##### SOURCE MATERIAL

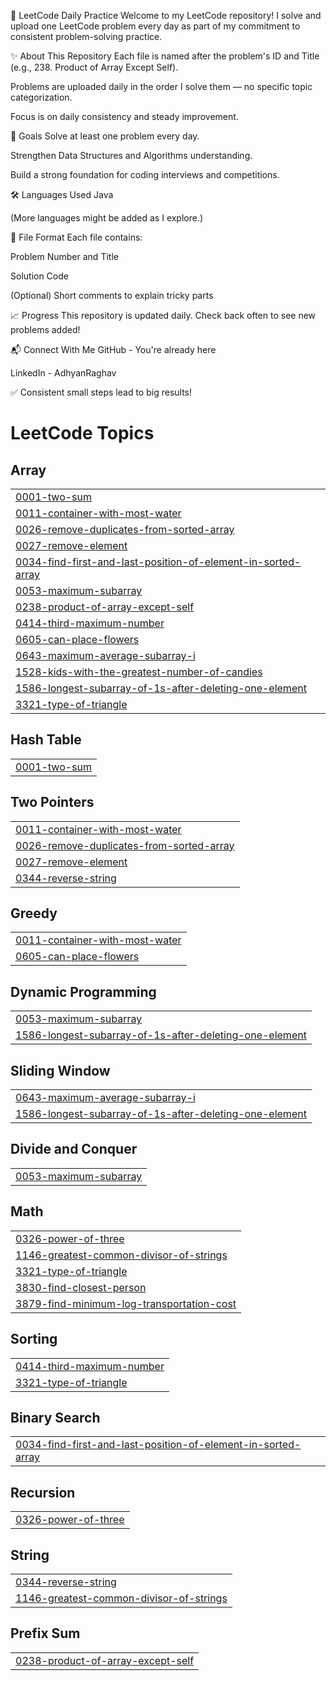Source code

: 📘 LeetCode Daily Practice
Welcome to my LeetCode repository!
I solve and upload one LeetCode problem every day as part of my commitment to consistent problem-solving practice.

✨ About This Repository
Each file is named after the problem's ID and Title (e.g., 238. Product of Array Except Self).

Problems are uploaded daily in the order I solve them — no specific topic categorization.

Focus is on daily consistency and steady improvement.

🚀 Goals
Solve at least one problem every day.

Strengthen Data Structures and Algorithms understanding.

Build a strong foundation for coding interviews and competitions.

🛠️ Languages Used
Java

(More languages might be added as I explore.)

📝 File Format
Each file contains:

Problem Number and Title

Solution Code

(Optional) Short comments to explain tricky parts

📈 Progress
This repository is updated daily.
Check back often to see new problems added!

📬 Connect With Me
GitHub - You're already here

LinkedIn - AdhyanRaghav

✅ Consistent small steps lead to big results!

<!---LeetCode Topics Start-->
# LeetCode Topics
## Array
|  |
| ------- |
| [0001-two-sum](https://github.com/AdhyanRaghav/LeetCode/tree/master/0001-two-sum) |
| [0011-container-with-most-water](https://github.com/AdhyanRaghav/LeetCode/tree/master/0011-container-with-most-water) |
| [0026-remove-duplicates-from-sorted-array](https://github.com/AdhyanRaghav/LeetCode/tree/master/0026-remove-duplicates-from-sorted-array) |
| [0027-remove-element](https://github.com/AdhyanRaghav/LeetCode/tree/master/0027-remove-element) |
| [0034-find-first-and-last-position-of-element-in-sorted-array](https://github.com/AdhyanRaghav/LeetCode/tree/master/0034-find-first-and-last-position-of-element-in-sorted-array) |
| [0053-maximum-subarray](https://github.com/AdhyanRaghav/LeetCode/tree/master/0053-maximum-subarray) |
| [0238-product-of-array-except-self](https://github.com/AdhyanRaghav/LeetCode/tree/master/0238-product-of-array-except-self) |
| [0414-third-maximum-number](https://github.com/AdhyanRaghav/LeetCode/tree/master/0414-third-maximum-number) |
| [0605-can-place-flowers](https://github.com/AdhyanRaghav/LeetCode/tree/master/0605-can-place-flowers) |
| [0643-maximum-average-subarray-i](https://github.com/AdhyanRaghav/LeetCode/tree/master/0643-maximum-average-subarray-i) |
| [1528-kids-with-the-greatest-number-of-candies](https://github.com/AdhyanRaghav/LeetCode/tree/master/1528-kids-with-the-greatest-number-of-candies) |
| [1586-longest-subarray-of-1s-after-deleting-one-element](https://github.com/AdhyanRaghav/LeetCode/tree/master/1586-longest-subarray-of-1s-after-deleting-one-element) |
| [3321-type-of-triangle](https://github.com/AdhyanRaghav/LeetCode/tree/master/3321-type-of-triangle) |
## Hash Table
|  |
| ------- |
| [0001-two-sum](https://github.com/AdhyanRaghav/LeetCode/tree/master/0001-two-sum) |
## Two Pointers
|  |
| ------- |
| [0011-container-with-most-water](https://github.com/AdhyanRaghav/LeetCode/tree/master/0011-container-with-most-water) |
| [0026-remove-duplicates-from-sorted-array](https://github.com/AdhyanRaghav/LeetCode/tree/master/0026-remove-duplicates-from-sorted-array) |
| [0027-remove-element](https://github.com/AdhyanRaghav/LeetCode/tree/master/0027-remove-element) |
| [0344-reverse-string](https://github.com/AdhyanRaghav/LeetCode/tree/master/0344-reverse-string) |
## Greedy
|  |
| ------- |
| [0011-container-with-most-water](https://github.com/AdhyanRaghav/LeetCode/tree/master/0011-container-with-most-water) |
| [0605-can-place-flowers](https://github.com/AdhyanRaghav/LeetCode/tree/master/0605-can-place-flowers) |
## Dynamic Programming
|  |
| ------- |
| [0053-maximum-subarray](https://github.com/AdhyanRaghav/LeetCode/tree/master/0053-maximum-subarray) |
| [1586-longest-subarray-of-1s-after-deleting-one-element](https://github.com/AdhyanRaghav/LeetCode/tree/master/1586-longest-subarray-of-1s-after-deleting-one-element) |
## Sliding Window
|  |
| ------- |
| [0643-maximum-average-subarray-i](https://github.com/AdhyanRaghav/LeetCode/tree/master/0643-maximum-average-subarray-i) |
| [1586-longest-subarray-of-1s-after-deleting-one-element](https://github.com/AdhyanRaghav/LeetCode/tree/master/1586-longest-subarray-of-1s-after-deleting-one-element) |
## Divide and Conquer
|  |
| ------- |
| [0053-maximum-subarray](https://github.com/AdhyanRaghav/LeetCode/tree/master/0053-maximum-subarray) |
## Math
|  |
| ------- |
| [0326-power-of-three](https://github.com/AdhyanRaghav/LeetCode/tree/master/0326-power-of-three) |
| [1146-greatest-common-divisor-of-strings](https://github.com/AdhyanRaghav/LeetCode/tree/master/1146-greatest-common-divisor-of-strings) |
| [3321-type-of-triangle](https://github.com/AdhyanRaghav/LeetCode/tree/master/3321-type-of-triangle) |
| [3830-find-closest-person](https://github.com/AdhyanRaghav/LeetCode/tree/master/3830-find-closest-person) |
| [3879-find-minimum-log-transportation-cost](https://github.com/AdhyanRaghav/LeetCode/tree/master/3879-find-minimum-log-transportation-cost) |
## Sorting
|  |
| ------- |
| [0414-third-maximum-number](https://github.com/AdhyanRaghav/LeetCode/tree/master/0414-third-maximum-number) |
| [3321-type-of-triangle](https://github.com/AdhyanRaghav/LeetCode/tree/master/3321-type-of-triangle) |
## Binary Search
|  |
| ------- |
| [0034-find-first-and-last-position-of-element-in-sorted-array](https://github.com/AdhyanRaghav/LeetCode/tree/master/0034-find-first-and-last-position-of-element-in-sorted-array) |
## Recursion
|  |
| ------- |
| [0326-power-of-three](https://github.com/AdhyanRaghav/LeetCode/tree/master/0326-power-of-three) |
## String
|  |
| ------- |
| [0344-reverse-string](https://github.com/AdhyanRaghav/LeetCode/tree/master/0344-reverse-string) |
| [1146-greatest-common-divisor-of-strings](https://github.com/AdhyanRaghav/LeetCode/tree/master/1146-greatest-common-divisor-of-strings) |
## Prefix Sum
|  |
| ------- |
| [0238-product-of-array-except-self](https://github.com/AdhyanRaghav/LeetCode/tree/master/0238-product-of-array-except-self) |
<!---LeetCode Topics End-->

##########
##### SOURCE MATERIAL

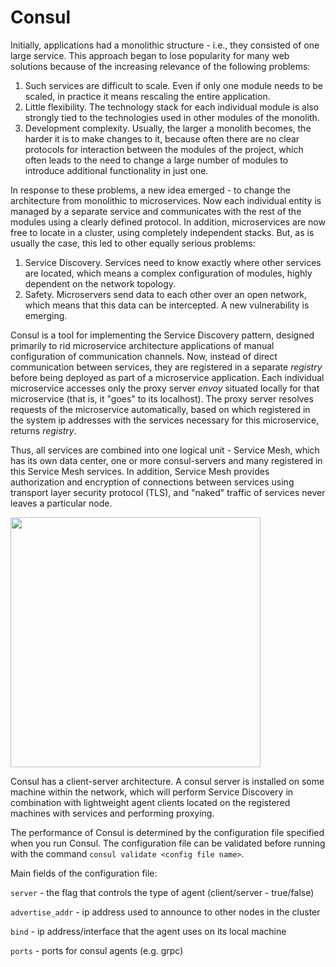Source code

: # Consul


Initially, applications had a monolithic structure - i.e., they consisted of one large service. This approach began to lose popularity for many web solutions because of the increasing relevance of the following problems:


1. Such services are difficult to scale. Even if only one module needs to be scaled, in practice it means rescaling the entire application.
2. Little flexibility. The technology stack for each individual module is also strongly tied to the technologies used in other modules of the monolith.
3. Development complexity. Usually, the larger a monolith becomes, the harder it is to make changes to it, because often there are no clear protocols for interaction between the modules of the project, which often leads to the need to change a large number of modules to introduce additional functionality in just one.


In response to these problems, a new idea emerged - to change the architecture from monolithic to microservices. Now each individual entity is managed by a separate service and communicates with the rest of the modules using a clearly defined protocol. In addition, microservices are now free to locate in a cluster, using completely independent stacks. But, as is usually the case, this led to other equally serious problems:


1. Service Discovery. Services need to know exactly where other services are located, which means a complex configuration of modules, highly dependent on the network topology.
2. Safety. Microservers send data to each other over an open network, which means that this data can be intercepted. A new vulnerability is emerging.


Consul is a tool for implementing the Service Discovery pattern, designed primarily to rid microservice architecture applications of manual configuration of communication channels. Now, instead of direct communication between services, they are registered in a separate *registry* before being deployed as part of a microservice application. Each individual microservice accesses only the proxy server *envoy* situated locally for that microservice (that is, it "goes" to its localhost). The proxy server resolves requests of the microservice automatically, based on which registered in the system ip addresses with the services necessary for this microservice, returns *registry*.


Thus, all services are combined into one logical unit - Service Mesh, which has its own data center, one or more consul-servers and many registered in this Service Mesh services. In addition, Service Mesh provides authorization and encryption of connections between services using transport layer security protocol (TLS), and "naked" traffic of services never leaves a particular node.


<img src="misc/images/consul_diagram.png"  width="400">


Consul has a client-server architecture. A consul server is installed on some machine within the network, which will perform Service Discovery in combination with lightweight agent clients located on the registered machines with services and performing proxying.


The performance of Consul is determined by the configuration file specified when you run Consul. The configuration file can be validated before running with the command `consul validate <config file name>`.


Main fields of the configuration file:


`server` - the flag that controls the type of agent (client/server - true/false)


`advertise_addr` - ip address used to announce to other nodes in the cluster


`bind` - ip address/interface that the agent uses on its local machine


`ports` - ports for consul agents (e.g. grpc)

##########
##### SOURCE MATERIAL

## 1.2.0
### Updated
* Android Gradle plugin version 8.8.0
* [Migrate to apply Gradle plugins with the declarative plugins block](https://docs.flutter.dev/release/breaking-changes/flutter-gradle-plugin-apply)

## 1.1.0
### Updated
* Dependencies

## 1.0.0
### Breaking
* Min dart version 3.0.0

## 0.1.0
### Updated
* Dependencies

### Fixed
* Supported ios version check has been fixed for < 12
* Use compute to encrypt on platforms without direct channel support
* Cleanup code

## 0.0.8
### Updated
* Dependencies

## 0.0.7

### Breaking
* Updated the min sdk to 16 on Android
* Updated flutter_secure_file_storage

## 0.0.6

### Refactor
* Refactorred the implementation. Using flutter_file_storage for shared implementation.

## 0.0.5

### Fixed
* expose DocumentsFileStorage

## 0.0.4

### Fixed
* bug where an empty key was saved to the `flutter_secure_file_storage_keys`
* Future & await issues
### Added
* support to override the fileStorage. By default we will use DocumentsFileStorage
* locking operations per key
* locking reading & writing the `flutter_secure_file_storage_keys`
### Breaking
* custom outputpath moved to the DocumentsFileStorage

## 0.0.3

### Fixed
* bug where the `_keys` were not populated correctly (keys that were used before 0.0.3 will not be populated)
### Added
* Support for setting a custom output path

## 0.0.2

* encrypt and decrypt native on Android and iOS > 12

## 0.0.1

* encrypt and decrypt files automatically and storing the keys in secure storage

##########

_WORK INSTRUCTION_.
Looking at the records above, report how many lines contain the word "plugin". Answer with the number only.

_RESPONSE AREA_.
2